_DIRECTIONS_. Provide again, from the entries below, every line from the one containing "usually on **cirrhosis**.&#x20;" through the one containing "## Cholangiocarcinoma — **High detail**", exactly as written, and no other line.

_INFORMATION_.
·····

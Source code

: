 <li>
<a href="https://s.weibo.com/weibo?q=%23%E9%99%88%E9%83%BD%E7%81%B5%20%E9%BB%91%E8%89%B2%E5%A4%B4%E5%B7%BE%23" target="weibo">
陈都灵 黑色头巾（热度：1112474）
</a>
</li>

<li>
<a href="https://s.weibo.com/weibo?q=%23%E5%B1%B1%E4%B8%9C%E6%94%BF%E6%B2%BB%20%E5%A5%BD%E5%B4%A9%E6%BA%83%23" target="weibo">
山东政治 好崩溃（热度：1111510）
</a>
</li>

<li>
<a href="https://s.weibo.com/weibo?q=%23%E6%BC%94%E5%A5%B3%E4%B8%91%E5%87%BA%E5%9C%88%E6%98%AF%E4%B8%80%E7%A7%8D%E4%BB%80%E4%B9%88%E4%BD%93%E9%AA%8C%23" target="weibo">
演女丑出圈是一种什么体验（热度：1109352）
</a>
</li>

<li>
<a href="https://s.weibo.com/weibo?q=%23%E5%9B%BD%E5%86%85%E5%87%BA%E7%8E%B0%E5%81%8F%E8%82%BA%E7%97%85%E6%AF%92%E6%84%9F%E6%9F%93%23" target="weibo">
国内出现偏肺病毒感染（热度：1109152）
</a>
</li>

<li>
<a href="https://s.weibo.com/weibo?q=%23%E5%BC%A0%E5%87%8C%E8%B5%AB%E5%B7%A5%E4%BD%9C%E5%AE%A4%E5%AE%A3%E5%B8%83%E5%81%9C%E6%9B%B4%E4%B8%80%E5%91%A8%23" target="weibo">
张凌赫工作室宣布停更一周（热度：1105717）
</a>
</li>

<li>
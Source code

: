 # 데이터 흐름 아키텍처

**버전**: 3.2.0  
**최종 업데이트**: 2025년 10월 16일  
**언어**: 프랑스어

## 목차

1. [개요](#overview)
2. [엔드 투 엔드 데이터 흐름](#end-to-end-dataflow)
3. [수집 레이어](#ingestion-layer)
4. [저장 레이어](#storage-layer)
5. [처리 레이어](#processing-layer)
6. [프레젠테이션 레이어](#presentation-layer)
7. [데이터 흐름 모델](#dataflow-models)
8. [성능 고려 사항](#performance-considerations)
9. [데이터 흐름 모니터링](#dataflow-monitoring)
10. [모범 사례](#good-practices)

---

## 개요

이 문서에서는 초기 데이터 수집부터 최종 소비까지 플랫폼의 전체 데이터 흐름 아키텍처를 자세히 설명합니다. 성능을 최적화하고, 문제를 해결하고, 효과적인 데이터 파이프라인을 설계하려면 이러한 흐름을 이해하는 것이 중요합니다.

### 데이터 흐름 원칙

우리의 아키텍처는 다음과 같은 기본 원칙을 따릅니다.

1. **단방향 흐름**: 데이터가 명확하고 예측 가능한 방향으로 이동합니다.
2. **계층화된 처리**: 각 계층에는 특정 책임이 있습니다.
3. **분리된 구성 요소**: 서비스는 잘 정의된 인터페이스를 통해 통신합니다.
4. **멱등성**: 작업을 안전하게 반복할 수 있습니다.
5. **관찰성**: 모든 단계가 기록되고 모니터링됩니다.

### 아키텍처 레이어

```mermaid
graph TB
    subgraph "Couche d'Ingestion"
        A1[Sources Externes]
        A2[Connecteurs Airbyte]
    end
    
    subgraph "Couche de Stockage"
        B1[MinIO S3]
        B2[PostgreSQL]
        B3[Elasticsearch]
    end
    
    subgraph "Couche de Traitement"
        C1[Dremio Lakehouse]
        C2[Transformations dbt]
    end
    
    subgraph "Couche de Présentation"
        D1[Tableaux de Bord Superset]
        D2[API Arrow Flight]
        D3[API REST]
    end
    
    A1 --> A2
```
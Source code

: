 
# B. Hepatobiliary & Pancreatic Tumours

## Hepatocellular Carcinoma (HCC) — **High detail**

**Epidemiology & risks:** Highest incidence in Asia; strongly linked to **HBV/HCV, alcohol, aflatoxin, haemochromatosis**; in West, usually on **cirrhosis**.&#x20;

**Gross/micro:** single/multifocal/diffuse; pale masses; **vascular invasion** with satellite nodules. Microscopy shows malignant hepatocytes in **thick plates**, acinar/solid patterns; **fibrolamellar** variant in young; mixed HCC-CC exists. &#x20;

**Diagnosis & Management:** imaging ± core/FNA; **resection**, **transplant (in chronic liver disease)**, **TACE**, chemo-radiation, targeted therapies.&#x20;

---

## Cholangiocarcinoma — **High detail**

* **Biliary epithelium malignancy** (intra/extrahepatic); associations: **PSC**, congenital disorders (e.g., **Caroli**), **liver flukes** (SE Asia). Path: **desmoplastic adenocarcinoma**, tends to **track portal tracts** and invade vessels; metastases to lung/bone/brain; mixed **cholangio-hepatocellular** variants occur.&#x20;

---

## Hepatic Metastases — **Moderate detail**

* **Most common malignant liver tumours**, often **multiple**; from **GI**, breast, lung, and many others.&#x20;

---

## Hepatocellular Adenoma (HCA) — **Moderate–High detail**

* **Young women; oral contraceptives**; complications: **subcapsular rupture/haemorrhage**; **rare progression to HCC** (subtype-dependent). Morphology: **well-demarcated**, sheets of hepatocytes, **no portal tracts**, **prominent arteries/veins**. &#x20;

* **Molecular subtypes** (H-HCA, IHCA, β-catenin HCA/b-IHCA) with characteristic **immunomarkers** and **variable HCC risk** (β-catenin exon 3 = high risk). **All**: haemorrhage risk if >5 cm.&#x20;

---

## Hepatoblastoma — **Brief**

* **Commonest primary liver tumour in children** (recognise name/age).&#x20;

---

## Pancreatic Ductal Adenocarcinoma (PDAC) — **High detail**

·····

_FINISHED EXERCISE_.
**Epidemiology & risks:** Highest incidence in Asia; strongly linked to **HBV/HCV, alcohol, aflatoxin, haemochromatosis**; in West, usually on **cirrhosis**.&#x20;

**Gross/micro:** single/multifocal/diffuse; pale masses; **vascular invasion** with satellite nodules. Microscopy shows malignant hepatocytes in **thick plates**, acinar/solid patterns; **fibrolamellar** variant in young; mixed HCC-CC exists. &#x20;

**Diagnosis & Management:** imaging ± core/FNA; **resection**, **transplant (in chronic liver disease)**, **TACE**, chemo-radiation, targeted therapies.&#x20;

---

## Cholangiocarcinoma — **High detail**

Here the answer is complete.